◆ PROBLEM REQUIREMENTS
Starting at the top of the records below, write out each line exactly as it stands, stopping after the line with "node willing to"; exclude the pictures.

++++++++

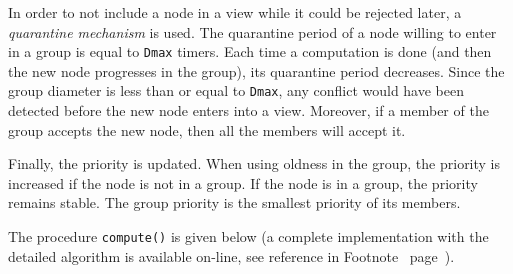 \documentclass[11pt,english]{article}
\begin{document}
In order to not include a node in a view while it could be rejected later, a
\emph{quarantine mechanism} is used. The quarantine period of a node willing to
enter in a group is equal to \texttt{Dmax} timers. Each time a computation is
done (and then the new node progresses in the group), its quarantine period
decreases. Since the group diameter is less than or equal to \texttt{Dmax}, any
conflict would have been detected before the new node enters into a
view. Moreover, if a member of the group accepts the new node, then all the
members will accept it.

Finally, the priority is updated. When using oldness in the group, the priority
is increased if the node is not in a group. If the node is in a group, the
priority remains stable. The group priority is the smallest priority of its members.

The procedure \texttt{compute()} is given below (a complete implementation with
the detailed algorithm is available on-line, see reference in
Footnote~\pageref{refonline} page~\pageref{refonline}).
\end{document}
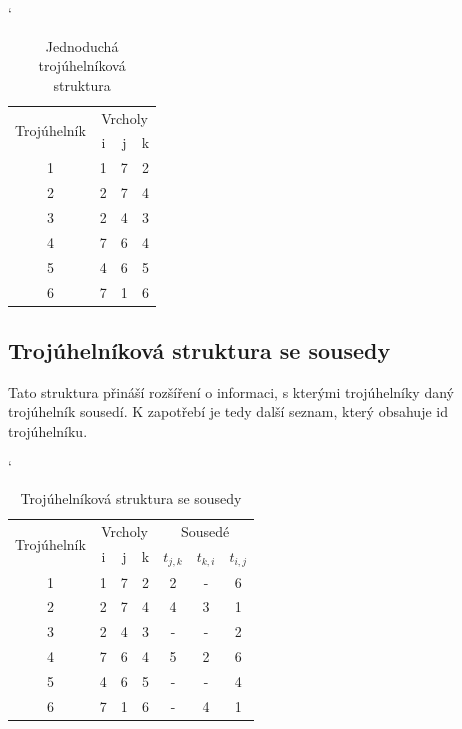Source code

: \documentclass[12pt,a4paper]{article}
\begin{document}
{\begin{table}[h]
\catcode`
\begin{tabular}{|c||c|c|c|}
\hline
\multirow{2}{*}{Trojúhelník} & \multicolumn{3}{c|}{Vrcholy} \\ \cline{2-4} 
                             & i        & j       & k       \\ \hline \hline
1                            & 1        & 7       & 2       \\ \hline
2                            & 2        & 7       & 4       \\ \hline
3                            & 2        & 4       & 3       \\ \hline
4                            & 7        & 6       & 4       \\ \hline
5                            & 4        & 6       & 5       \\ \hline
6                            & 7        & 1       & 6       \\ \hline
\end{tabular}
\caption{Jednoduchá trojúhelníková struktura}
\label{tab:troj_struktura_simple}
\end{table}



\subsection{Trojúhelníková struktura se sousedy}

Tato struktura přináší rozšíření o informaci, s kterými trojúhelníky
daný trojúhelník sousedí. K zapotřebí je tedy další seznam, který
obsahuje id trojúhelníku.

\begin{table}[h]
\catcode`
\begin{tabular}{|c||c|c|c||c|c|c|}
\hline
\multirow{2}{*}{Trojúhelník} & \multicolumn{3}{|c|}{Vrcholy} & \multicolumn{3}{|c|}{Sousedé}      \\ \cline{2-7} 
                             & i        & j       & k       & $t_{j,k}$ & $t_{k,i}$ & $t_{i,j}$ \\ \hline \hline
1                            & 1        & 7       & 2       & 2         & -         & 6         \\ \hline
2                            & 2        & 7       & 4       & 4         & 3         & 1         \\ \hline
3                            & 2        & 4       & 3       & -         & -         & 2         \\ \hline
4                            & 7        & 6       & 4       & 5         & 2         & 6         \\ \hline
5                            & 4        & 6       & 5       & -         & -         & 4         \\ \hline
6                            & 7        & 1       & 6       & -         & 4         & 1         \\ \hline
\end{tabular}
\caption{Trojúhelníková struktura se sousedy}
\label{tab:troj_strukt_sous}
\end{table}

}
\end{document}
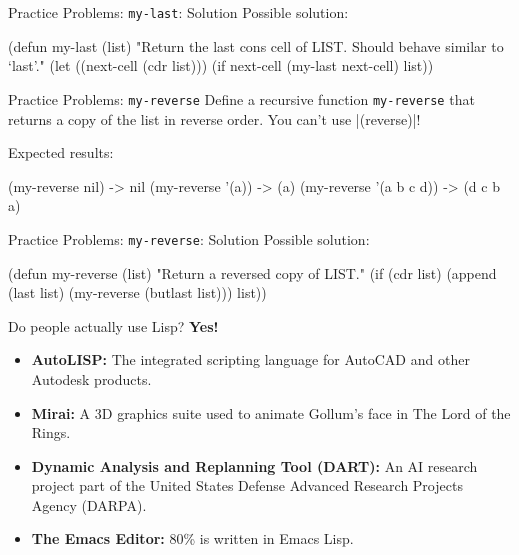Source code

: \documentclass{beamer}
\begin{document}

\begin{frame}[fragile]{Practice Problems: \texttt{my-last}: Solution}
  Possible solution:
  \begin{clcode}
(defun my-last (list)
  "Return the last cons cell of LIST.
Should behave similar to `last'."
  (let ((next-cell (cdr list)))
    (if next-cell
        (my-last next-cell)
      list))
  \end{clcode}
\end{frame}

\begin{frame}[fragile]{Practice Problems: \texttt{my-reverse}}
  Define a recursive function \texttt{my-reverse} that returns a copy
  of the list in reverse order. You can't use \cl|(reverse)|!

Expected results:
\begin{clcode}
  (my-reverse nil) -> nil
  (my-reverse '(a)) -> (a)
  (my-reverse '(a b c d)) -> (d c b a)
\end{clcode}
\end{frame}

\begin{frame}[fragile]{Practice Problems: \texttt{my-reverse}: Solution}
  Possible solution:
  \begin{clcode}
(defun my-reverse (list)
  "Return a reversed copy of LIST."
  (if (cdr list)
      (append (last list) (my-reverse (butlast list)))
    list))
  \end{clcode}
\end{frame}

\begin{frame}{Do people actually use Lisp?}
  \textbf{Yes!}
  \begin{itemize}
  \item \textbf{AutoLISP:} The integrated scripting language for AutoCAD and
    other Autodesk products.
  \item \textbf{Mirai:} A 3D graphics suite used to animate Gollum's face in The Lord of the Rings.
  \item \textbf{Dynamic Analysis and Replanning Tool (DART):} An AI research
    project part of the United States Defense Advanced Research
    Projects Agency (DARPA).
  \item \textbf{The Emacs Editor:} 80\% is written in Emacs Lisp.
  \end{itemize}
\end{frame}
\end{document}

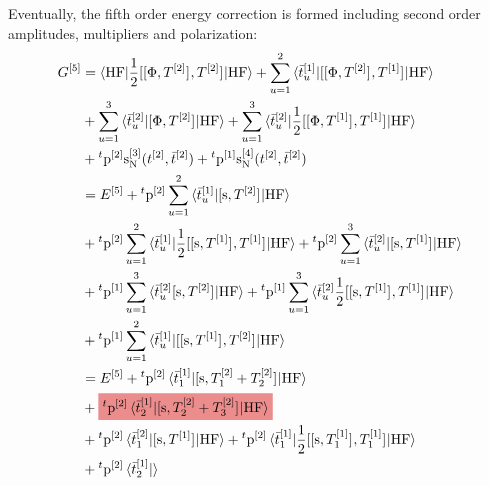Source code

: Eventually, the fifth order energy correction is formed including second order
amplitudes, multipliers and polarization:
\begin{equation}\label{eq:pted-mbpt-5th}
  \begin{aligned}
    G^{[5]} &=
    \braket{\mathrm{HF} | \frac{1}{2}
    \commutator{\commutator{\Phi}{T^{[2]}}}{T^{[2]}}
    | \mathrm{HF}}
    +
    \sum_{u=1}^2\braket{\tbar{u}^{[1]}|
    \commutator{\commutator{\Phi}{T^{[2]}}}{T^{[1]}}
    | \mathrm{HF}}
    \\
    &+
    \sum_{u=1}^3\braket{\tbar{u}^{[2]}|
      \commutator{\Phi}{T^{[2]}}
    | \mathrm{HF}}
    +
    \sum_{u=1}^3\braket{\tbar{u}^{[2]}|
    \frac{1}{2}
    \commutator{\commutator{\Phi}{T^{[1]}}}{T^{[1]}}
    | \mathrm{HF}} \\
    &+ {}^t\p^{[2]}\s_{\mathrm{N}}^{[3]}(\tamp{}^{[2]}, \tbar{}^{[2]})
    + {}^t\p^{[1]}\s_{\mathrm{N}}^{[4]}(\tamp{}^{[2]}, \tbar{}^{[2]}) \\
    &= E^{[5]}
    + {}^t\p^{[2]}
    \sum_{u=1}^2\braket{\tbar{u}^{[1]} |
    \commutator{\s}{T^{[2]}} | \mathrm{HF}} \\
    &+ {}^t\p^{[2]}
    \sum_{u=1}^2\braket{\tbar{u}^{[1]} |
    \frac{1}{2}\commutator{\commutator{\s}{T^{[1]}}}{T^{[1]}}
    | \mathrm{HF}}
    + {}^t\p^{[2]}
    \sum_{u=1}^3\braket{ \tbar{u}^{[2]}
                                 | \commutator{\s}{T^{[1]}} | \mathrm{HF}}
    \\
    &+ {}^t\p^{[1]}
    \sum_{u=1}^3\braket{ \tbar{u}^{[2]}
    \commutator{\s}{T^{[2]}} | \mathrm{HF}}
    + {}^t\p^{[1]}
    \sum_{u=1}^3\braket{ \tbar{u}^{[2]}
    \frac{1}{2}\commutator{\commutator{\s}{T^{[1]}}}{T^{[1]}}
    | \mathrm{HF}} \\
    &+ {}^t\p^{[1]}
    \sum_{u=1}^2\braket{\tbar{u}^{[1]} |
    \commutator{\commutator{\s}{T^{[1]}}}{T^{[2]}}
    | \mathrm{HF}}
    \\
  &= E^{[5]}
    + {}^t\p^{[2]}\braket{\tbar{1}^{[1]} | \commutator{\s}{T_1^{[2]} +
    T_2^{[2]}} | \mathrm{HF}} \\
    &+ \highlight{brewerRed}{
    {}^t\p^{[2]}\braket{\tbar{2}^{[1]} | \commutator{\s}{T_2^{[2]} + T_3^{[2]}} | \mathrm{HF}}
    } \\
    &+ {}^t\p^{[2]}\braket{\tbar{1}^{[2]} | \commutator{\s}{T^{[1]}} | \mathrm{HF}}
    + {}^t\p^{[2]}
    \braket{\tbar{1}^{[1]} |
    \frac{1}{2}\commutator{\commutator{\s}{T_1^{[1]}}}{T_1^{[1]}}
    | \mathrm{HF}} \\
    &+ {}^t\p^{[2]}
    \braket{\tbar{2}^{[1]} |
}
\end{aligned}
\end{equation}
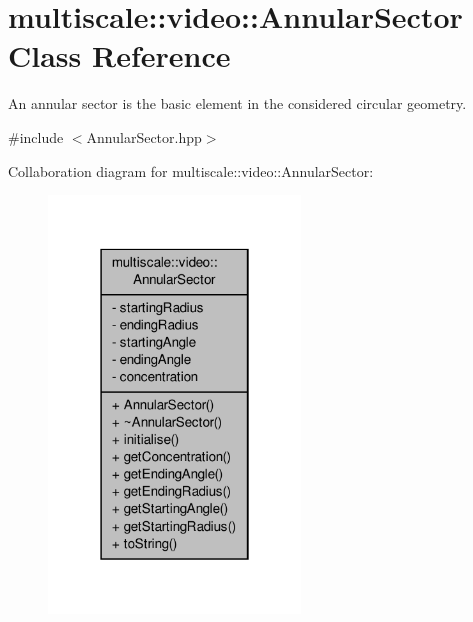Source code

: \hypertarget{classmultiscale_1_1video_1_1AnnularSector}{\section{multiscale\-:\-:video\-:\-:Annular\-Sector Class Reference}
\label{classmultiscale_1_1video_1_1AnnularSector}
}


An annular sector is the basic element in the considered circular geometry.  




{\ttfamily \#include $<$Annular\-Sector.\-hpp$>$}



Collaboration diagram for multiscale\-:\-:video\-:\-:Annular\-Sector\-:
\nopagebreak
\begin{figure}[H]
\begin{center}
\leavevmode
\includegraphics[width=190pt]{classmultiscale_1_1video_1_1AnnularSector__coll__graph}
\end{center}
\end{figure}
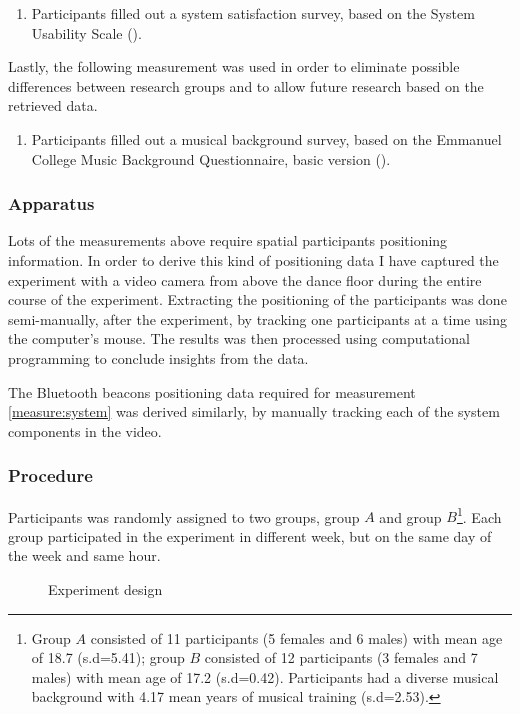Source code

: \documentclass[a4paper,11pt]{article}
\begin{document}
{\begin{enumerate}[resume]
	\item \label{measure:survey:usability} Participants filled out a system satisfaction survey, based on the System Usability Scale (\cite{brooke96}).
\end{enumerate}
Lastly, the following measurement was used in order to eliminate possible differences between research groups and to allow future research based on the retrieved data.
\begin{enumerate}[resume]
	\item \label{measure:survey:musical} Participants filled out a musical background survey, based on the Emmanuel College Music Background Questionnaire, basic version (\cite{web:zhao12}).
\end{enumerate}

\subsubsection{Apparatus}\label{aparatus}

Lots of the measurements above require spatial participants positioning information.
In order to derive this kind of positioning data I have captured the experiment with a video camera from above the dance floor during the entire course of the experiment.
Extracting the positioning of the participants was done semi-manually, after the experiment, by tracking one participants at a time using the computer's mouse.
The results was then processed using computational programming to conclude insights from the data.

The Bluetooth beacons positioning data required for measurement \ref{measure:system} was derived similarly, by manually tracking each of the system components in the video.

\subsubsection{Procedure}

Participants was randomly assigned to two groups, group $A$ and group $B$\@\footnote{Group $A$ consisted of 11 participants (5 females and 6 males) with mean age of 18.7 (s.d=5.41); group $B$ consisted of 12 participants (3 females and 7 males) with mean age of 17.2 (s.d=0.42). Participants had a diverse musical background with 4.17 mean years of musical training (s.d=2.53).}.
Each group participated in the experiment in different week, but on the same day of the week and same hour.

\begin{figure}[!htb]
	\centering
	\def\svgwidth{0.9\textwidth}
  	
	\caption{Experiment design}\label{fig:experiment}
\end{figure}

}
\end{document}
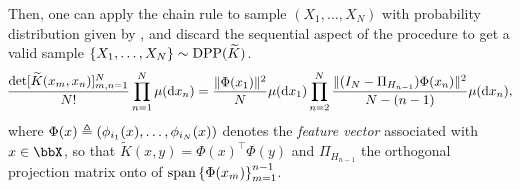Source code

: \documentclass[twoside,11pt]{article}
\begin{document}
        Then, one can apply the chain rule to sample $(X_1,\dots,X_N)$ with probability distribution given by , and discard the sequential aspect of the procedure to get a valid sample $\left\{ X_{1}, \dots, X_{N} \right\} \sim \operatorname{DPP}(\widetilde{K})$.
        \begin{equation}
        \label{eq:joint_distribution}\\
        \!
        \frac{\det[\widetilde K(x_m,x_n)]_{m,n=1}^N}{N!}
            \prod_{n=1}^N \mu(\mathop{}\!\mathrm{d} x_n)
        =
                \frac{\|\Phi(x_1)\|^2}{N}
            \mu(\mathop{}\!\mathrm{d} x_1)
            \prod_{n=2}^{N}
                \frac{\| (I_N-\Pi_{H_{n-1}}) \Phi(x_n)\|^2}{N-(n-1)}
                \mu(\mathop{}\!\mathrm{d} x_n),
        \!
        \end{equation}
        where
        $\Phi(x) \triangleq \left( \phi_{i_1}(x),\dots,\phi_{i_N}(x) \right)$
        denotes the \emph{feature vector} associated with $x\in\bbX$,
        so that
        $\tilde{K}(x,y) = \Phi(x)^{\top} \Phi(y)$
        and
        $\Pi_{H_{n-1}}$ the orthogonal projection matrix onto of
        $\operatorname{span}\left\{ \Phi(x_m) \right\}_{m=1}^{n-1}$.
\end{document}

++++++++

◆ WRITTEN SOLUTION
 \documentclass[11pt,english]{article}
\begin{document}
In order to not include a node in a view while it could be rejected later, a
\emph{quarantine mechanism} is used. The quarantine period of a node willing to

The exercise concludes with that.